Task to carry out: Copy each line below that includes "just".

Given data:
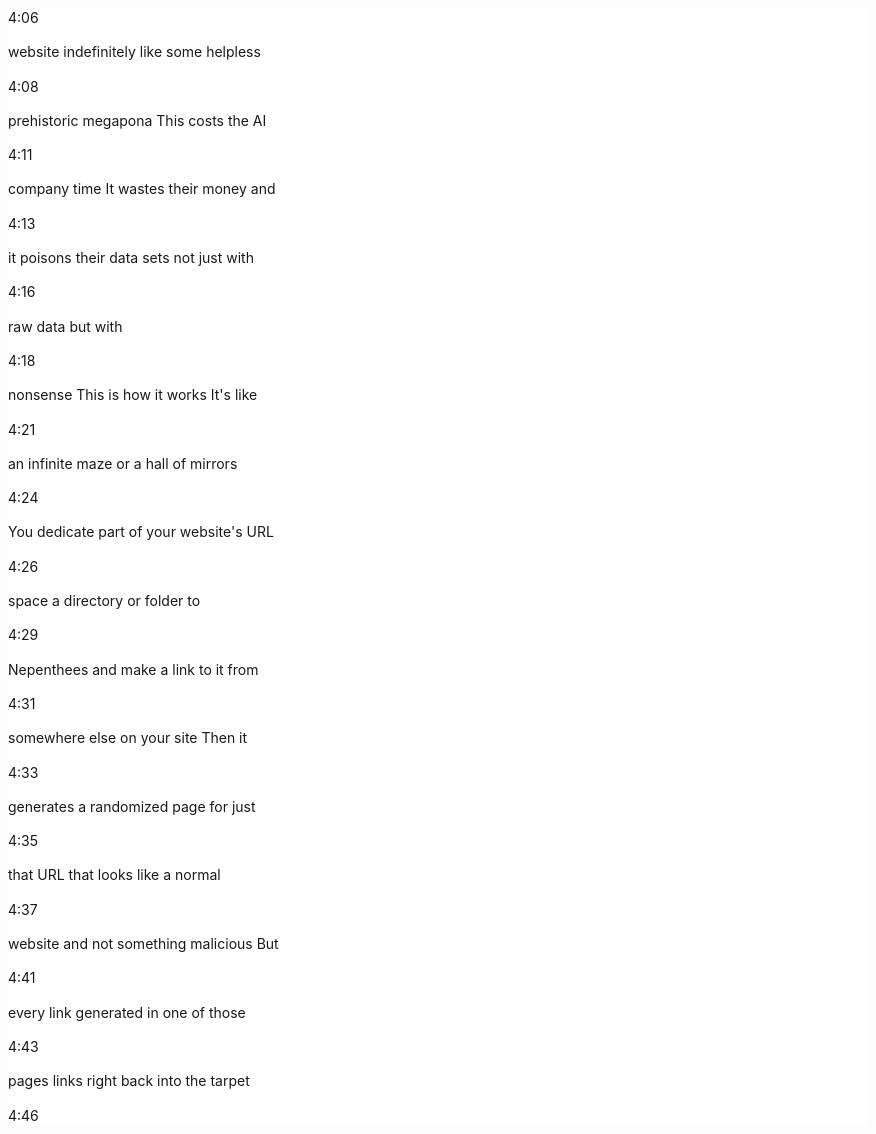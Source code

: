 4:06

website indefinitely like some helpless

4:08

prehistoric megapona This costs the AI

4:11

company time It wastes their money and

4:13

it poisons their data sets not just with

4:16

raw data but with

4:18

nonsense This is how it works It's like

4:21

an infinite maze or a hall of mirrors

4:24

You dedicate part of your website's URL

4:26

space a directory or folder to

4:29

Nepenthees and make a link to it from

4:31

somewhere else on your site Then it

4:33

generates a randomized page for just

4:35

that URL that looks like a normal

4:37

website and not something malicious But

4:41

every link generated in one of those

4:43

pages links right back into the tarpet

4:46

Solution below:
it poisons their data sets not just with
generates a randomized page for just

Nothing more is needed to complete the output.